We help PT clinics, group practices, and therapy organizations build RTM programs that generate consistent monthly revenue while maintaining full compliance. Whether you’re launching RTM for the first time or optimizing a program that isn’t performing, our billing team brings the CPT expertise and workflow infrastructure to make it work.

✔  RTM enrollment workflow design and patient eligibility assessment

✔  Full code stack billing with 2026 CPT updates applied

✔  Compliance documentation review and audit preparation

✔  Data threshold tracking and patient engagement follow-up coordination

✔  Monthly RTM revenue reporting and denial management

siriussolutionsglobal.com/specialties/physical-therapy-billing

 

 



Remote Therapeutic Monitoring is one of the clearest revenue opportunities in physical therapy right now. The codes exist. CMS and commercial payers are paying. The patients are already in your practice. The clinical work is already happening.

What’s missing in most clinics is the billing infrastructure that turns all of that into consistent, compliant monthly revenue. The enrollment workflow. The code stack. The data tracking. The documentation specificity. The monthly review that catches gaps before they become missed revenue.

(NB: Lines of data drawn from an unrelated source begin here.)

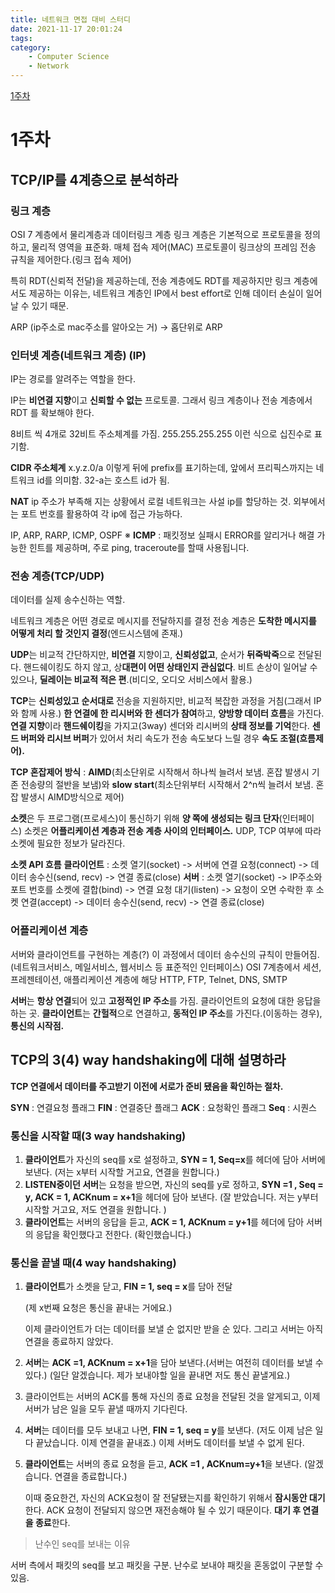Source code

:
 ```yaml
---
title: 네트워크 면접 대비 스터디
date: 2021-11-17 20:01:24
tags:
category:
    - Computer Science
    - Network
---
```


[1주차](#1주차)

# 1주차

## TCP/IP를 4계층으로 분석하라

### 링크 계층

OSI 7 계층에서 물리계층과 데이터링크 계층
링크 계층은 기본적으로 프로토콜을 정의하고, 물리적 영역을 표준화.
매체 접속 제어(MAC) 프로토콜이 링크상의 프레임 전송 규칙을 제어한다.(링크 접속 제어)

특히 RDT(신뢰적 전달)을 제공하는데, 전송 계층에도 RDT를 제공하지만 링크 계층에서도 제공하는 이유는, 
네트워크 계층인 IP에서 best effort로 인해 데이터 손실이 일어날 수 있기 때문.

ARP (ip주소로 mac주소를 알아오는 거) -> 홉단위로 ARP

### 인터넷 계층(네트워크 계층) (IP)

IP는 경로를 알려주는 역할을 한다.

IP는 **비연결 지향**이고 **신뢰할 수 없는** 프로토콜.
그래서 링크 계층이나 전송 계층에서 RDT 를 확보해야 한다.

8비트 씩 4개로 32비트 주소체계를 가짐.
255.255.255.255 이런 식으로 십진수로 표기함.

**CIDR 주소체계**
x.y.z.0/a 이렇게 뒤에 prefix를 표기하는데, 앞에서 프리픽스까지는 네트워크 id를 의미함.
32-a는 호스트 id가 됨.

**NAT**
ip 주소가 부족해 지는 상황에서 로컬 네트워크는 사설 ip를 할당하는 것.
외부에서는 포트 번호를 활용하여 각 ip에 접근 가능하다. 

IP, ARP, RARP, ICMP, OSPF
※ **ICMP** : 패킷정보 실패시 ERROR를 알리거나 해결 가능한 힌트를 제공하며, 주로 ping, traceroute를 할때 사용됩니다.

### 전송 계층(TCP/UDP)

데이터를 실제 송수신하는 역할.

네트워크 계층은 어떤 경로로 메시지를 전달하지를 결정
전송 계층은 **도착한 메시지를 어떻게 처리 할 것인지 결정**(엔드시스템에 존재.)

**UDP**는 비교적 간단하지만, **비연결** 지향이고, **신뢰성없고**, 순서가 **뒤죽박죽**으로 전달된다.
핸드쉐이킹도 하지 않고, 상**대편이 어떤 상태인지 관심없다**.
비트 손상이 일어날 수 있으나, **딜레이는 비교적 적은 편**.(비디오, 오디오 서비스에서 활용.)

**TCP**는 **신뢰성있고** **순서대로** 전송을 지원하지만, 비교적 복잡한 과정을 거침(그래서 IP와 함께 사용.)
**한 연결에 한 리시버와 한 센더가 참여**하고, **양방향 데이터 흐름**을 가진다.
**연결 지향**이라 **핸드쉐이킹**을 가지고(3way) 센더와 리시버의 **상태 정보를 기억**한다.
**센드 버퍼와 리시브 버퍼**가 있어서 처리 속도가 전송 속도보다 느릴 경우 **속도 조절(흐름제어).**

**TCP 혼잡제어 방식** : **AIMD**(최소단위로 시작해서 하나씩 늘려서 보냄. 혼잡 발생시 기존 전송량의 절반을 보냄)와 **slow start**(최소단위부터 시작해서 2^n씩 늘려서 보냄. 혼잡 발생시 AIMD방식으로 제어)

**소켓**은 두 프로그램(프로세스)이 통신하기 위해 **양 쪽에 생성되는 링크 단자**(인터페이스)
소켓은 **어플리케이션 계층과 전송 계층 사이의 인터페이스.**
UDP, TCP 여부에 따라 소켓에 필요한 정보가 달라진다.

**소켓 API 흐름**
**클라이언트** :  소켓 열기(socket) -> 서버에 연결 요청(connect) -> 데이터 송수신(send, recv) -> 연결 종료(close) 
**서버** : 소켓 열기(socket) -> IP주소와 포트 번호를 소켓에 결합(bind) -> 연결 요청 대기(listen) -> 요청이 오면 수락한 후 소켓 연결(accept) -> 데이터 송수신(send, recv) -> 연결 종료(close)

### 어플리케이션 계층

서버와 클라이언트를 구현하는 계층(?)
이 과정에서 데이터 송수신의 규칙이 만들어짐.(네트워크서비스, 메일서비스, 웹서비스 등 표준적인 인터페이스)
OSI 7계층에서 세션, 프레젠테이션, 애플리케이션 계층에 해당
HTTP, FTP, Telnet, DNS, SMTP

**서버**는 **항상 연결**되어 있고 **고정적인 IP 주소**를 가짐. 클라이언트의 요청에 대한 응답을 하는 곳.
**클라이언트**는 **간헐적**으로 연결하고, **동적인 IP 주소**를 가진다.(이동하는 경우), **통신의 시작점.**



## TCP의 3(4) way handshaking에 대해 설명하라

**TCP 연결에서 데이터를 주고받기 이전에 서로가 준비 됐음을 확인하는 절차.** 

**SYN** : 연결요청 플래그
**FIN** : 연결중단 플래그
**ACK** : 요청확인 플래그
**Seq** : 시퀀스

### 통신을 시작할 때(3 way handshaking)

1. **클라이언트**가 자신의 seq를 x로 설정하고, **SYN = 1, Seq=x**를 헤더에 담아 서버에 보낸다.
   (저는 x부터 시작할 거고요, 연결을 원합니다.)
2. **LISTEN중이던 서버**는 요청을 받으면, 자신의 seq를 y로 정하고, 
   **SYN =1 , Seq = y, ACK = 1, ACKnum = x+1**을 헤더에 담아 보낸다.
   (잘 받았습니다. 저는 y부터 시작할 거고요, 저도 연결을 원합니다. )
3. **클라이언트**는 서버의 응답을 듣고,
   **ACK = 1, ACKnum = y+1**를 헤더에 담아 서버의 응답을 확인했다고 전한다.
   (확인했습니다.)



### 통신을 끝낼 때(4 way handshaking)

1. **클라이언트**가 소켓을 닫고, **FIN = 1, seq = x**를 담아 전달

   (제 x번째 요청은 통신을 끝내는 거에요.)

   이제 클라이언트가 더는 데이터를 보낼 순 없지만 받을 순 있다.
   그리고 서버는 아직 연결을 종료하지 않았다.

2. **서버**는 **ACK =1, ACKnum = x+1**을 담아 보낸다.(서버는 여전히 데이터를 보낼 수 있다.)
   (일단 알겠습니다. 제가 보내야할 일을 끝내면 저도 통신 끝낼게요.)

3. 클라이언트는 서버의 ACK를 통해 자신의 종료 요청을 전달된 것을 알게되고,
   이제 서버가 남은 일을 모두 끝낼 때까지 기다린다.

4. **서버**는 데이터를 모두 보내고 나면, **FIN = 1, seq = y**를 보낸다.
   (저도 이제 남은 일 다 끝났습니다. 이제 연결을 끝내죠.)
   이제 서버도 데이터를 보낼 수 없게 된다.

5. **클라이언트**는 서버의 종료 요청을 듣고, **ACK =1 , ACKnum=y+1**을 보낸다.
   (알겠습니다. 연결을 종료합니다.)

   이때 중요한건, 자신의 ACK요청이 잘 전달됐는지를 확인하기 위해서 **잠시동안 대기**한다.
   ACK 요청이 전달되지 않으면 재전송해야 될 수 있기 때문이다.
   **대기 후 연결을 종료**한다.

> 난수인 seq를 보내는 이유

서버 측에서 패킷의 seq를 보고 패킷을 구분.
난수로 보내야 패킷을 혼동없이 구분할 수 있음.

With the 2026 code updates particularly CPT 98985 and 98979 and the expansion of commercial payer coverage, the opportunity is larger than it’s ever been. The practices that build their RTM billing correctly this year will have a recurring revenue line that compounds as their caseload grows.

 

The Bottom Line

Scaling RTM revenue doesn’t require more patients or more clinical hours. It requires a billing workflow built specifically for RTM — one that enrolls eligible patients systematically, bills the complete code stack monthly, tracks compliance thresholds proactively, and documents in a way that holds up under payer scrutiny.

If your practice has eligible patients who aren’t enrolled, or enrolled patients who aren’t generating their full monthly reimbursement, that gap is recoverable. It just needs the right billing infrastructure behind it.

 

DISCLAIMER

CPT code descriptions and reimbursement estimates are based on 2026 CMS published rates and are subject to geographic adjustment, payer contract terms, and policy updates. Commercial payer coverage for RTM codes varies by plan and state. This document is for educational purposes only and does not constitute legal, compliance, or billing advice. Verify current coverage policies with each payer before implementing RTM billing. Consult a qualified healthcare billing professional for practice-specific guidance.